Figure 1a,b shows SEM images (top and side view) of one of the annealed TiO₂ NT electrodes anodized with a potential of 60 V for 1 h at 15 °C. Regular nanotube structure with uniform diameters and lengths were obtained at these anodization conditions, which were subsequently used in electrosorption experiments. Furthermore, the as-prepared TiO₂ NT (non-annealed, amorphous) electrode is morphologically identical with the TiO₂ NT after annealing at 425 °C for 1 h in air. Statistical analysis of SEM images was used in order to determine the mean diameter and length for the TiO₂-NT electrodes prepared. Based on the measurement from the SEM images, it can be seen that the TiO₂ NT electrode has a diameter of 41.4 ± 4 nm, length of 2136 ± 50 nm and specific surface area of 31.4 ± 2.2 m²/g.
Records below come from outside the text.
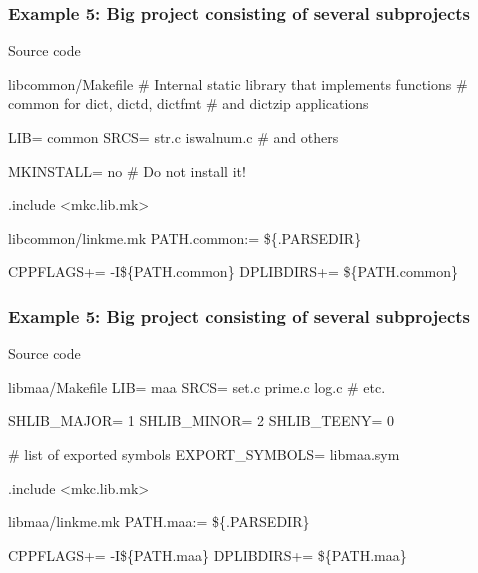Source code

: \documentclass[hyperref={colorlinks=true}]{beamer}
\begin{document}
\begin{frame}[fragile]
  \frametitle{Example 5: Big project consisting of several subprojects}

  \begin{block}{Source code}
  \begin{Code}{libcommon/Makefile}
# Internal static library that implements functions
# common for dict, dictd, dictfmt
# and dictzip applications

LIB=            common
SRCS=           str.c iswalnum.c # and others

MKINSTALL=      no # Do not install it!

.include <mkc.lib.mk>
  \end{Code}
  \begin{Code}{libcommon/linkme.mk}
PATH.common:=      \$\{.PARSEDIR\}

CPPFLAGS+=      -I\$\{PATH.common\}
DPLIBDIRS+=     \$\{PATH.common\}
  \end{Code}
  \end{block}
\end{frame}

\begin{frame}[fragile]
  \frametitle{Example 5: Big project consisting of several subprojects}

  \begin{block}{Source code}
  \begin{Code}{libmaa/Makefile}
LIB=            maa
SRCS=           set.c prime.c log.c # etc.

SHLIB_MAJOR=    1
SHLIB_MINOR=    2
SHLIB_TEENY=    0

# list of exported symbols
EXPORT_SYMBOLS= libmaa.sym

.include <mkc.lib.mk>
  \end{Code}
  \begin{Code}{libmaa/linkme.mk}
PATH.maa:=      \$\{.PARSEDIR\}

CPPFLAGS+=      -I\$\{PATH.maa\}
DPLIBDIRS+=     \$\{PATH.maa\}
  \end{Code}
  \end{block}
\end{frame}
\end{document}
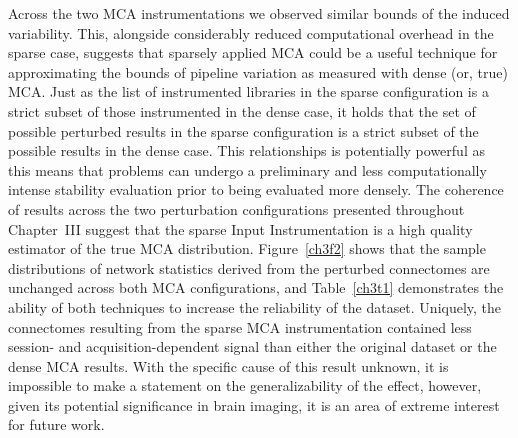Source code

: Across the two MCA instrumentations we observed similar bounds of the induced variability. This, alongside
considerably reduced computational overhead in the sparse case, suggests that sparsely applied MCA could be a
useful technique for approximating the bounds of pipeline variation as measured with dense (or, true) MCA. Just as
the list of instrumented libraries in the sparse configuration is a strict subset of those instrumented in the
dense case, it holds that the set of possible perturbed results in the sparse configuration is a strict subset of
the possible results in the dense case. This relationships is potentially powerful as this means that problems can
undergo a preliminary and less computationally intense stability evaluation prior to being evaluated more densely.
The coherence of results across the two perturbation configurations presented throughout Chapter~III suggest that
the sparse Input Instrumentation is a high quality estimator of the true MCA distribution. Figure~\ref{ch3f2}
shows that the sample distributions of network statistics derived from the perturbed connectomes are unchanged
across both MCA configurations, and Table~\ref{ch3t1} demonstrates the ability of both techniques to increase the
reliability of the dataset. Uniquely, the connectomes resulting from the sparse MCA instrumentation contained less
session- and acquisition-dependent signal than either the original dataset or the dense MCA results. With the
specific cause of this result unknown, it is impossible to make a statement on the generalizability of the effect,
however, given its potential significance in brain imaging, it is an area of extreme interest for future work.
This level of control is highly desirable for electrosorption studies. However, it is also necessary to point out that surface architecture is highly sensitive to the anodization conditions. For instance, in Figure 1c, when anodization was carried out with the same anodization-bath formulation, applied potential and anodization time but at 5 °C, nano needle structures, instead of nanotubes, were obtained. This suggests that the low temperature may have changed the balance between the competitive oxidation reaction and oxide dissolution reaction taking place during Ti anodization in the presence of F⁻. Another example is provided in Figure 1d, in which the anodization conditions were the same, but the temperature was 35 °C. One can observe that the nanotube structure is less regular and defined than the one depicted in Figure 1a. This is because the high temperature accelerates both the fluoride etching and oxide layer growth, resulting in the cluster-like nanotube bulk appearance and deconstruction of some nanotubes.

Electrodes of uniform TiO₂ NTs were prepared at applied potentials equal to 60 V, a temperature of 15 °C, and an anodizaion time of 1 h for subsequent electrosorption studies, in order to demonstrate their applicability as model electrodes. Half of the electrodes were annealed in order to modify their crystalline structure without modifying their architecture. The annealed electrodes are identified as TiO₂-NT-A, and the non-annealed electrodes are identified as TiO₂-NT-NA hereafter.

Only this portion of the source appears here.